---------- EXTRACTED INFORMATION ----------
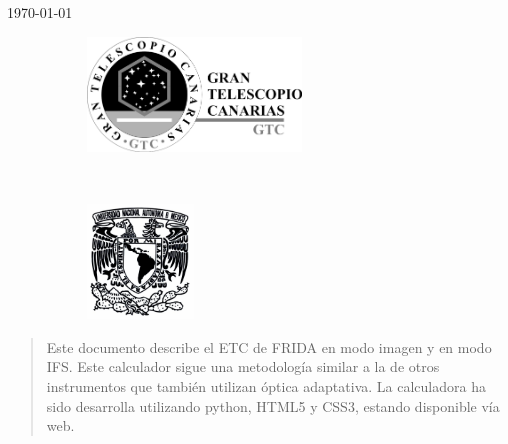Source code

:\begin{titlepage}

{\large \today}\\[2cm] %


\begin{figure}[h]
    \centering
    \begin{subfigure}[b]{0.5\textwidth}
        \centering
        \includegraphics[height=1.2in]{gtc}
    \end{subfigure}%
    ~ 
    \begin{subfigure}[b]{0.5\textwidth}
        \centering
        \includegraphics[height=1.2in]{unam}
    \end{subfigure}
\end{figure}
 

\vfill %

\end{titlepage}


\begin{abstract}
Este documento describe el ETC de FRIDA en modo imagen y en modo IFS. Este calculador sigue una metodolog\'ia similar a la de otros instrumentos que tambi\'en utilizan \'optica adaptativa. La calculadora ha sido desarrolla utilizando python, HTML5 y CSS3, estando disponible v\'ia web.
\end{abstract}
\printacronyms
----------
Could you output all of the records exactly, without their pictures?

Source code

:\begin{titlepage}

{\large \today}\\[2cm] %


\begin{figure}[h]
    \centering
    \begin{subfigure}[b]{0.5\textwidth}
        \centering
        \includegraphics[height=1.2in]{gtc}
    \end{subfigure}%
    ~ 
    \begin{subfigure}[b]{0.5\textwidth}
        \centering
        \includegraphics[height=1.2in]{unam}
    \end{subfigure}
\end{figure}
 

\vfill %

\end{titlepage}


\begin{abstract}
Este documento describe el ETC de FRIDA en modo imagen y en modo IFS. Este calculador sigue una metodolog\'ia similar a la de otros instrumentos que tambi\'en utilizan \'optica adaptativa. La calculadora ha sido desarrolla utilizando python, HTML5 y CSS3, estando disponible v\'ia web.
\end{abstract}
\printacronyms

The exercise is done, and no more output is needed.